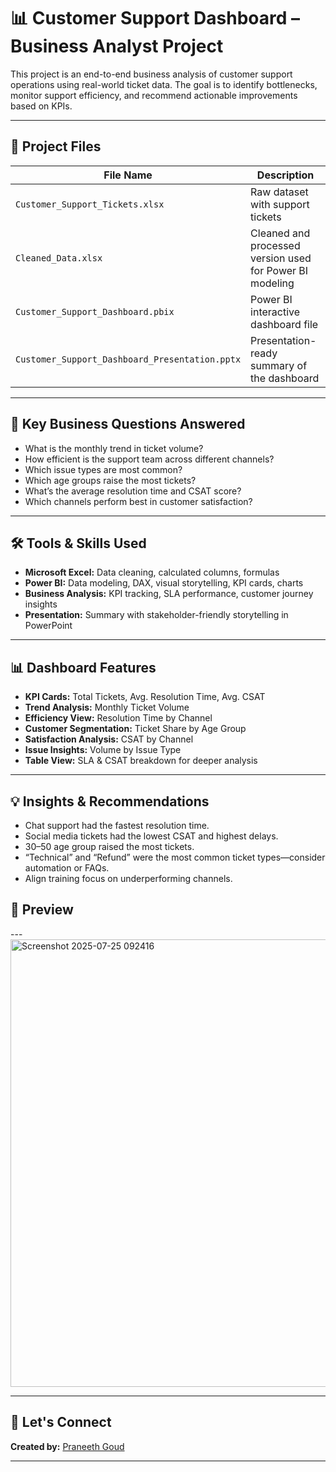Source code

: # 📊 Customer Support Dashboard – Business Analyst Project

This project is an end-to-end business analysis of customer support operations using real-world ticket data. The goal is to identify bottlenecks, monitor support efficiency, and recommend actionable improvements based on KPIs.

---

## 📁 Project Files
| File Name                               | Description                                                  |
|----------------------------------------|--------------------------------------------------------------|
| `Customer_Support_Tickets.xlsx`        | Raw dataset with support tickets                             |
| `Cleaned_Data.xlsx`                    | Cleaned and processed version used for Power BI modeling     |
| `Customer_Support_Dashboard.pbix`      | Power BI interactive dashboard file                          |
| `Customer_Support_Dashboard_Presentation.pptx` | Presentation-ready summary of the dashboard         |

---

## 🧠 Key Business Questions Answered
- What is the monthly trend in ticket volume?
- How efficient is the support team across different channels?
- Which issue types are most common?
- Which age groups raise the most tickets?
- What’s the average resolution time and CSAT score?
- Which channels perform best in customer satisfaction?

---

## 🛠️ Tools & Skills Used
- **Microsoft Excel:** Data cleaning, calculated columns, formulas
- **Power BI:** Data modeling, DAX, visual storytelling, KPI cards, charts
- **Business Analysis:** KPI tracking, SLA performance, customer journey insights
- **Presentation:** Summary with stakeholder-friendly storytelling in PowerPoint

---

## 📊 Dashboard Features
- **KPI Cards:** Total Tickets, Avg. Resolution Time, Avg. CSAT
- **Trend Analysis:** Monthly Ticket Volume
- **Efficiency View:** Resolution Time by Channel
- **Customer Segmentation:** Ticket Share by Age Group
- **Satisfaction Analysis:** CSAT by Channel
- **Issue Insights:** Volume by Issue Type
- **Table View:** SLA & CSAT breakdown for deeper analysis

---

## 💡 Insights & Recommendations
- Chat support had the fastest resolution time.
- Social media tickets had the lowest CSAT and highest delays.
- 30–50 age group raised the most tickets.
- “Technical” and “Refund” were the most common ticket types—consider automation or FAQs.
- Align training focus on underperforming channels.

## 📸 Preview

---<img width="1361" height="716" alt="Screenshot 2025-07-25 092416" src="https://github.com/user-attachments/assets/b77c13a8-6dcf-48f2-ba69-bda20e6bda0d" />


> 
---

## 🤝 Let's Connect
**Created by:** [Praneeth Goud](https://github.com/praneeth1111)


---

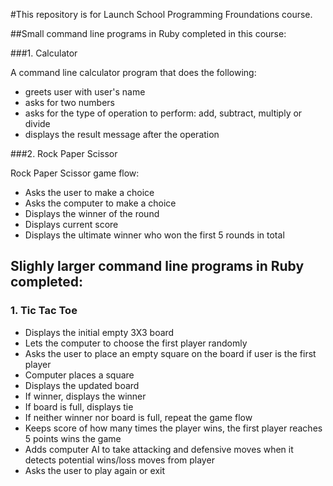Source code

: #This repository is for Launch School Programming Froundations course. 

##Small command line programs in Ruby completed in this course:

###1. Calculator

A command line calculator program that does the following:

- greets user with user's name
- asks for two numbers
- asks for the type of operation to perform: add, subtract, multiply or divide
- displays the result message after the operation

###2. Rock Paper Scissor

Rock Paper Scissor game flow:

- Asks the user to make a choice
- Asks the computer to make a choice
- Displays the winner of the round
- Displays current score
- Displays the ultimate winner who won the first 5 rounds in total


## Slighly larger command line programs in Ruby completed:

### 1. Tic Tac Toe
- Displays the initial empty 3X3 board
- Lets the computer to choose the first player randomly
- Asks the user to place an empty square on the board if user is the first player
- Computer places a square
- Displays the updated board
- If winner, displays the winner
- If board is full, displays tie
- If neither winner nor board is full, repeat the game flow
- Keeps score of how many times the player wins, the first player reaches 5 points wins the game
- Adds computer AI to take attacking and defensive moves when it detects potential wins/loss moves from player
- Asks the user to play again or exit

=-=-=

## Description of the task
Look above for the line with "- Align training" and the line with "## 🤝 Let's Connect". Write out those two lines and all the lines between them, exactly, and no others.

## Written response
- Align training focus on underperforming channels.

## 📸 Preview

---<img width="1361" height="716" alt="Screenshot 2025-07-25 092416" src="https://github.com/user-attachments/assets/b77c13a8-6dcf-48f2-ba69-bda20e6bda0d" />


> 
---

## 🤝 Let's Connect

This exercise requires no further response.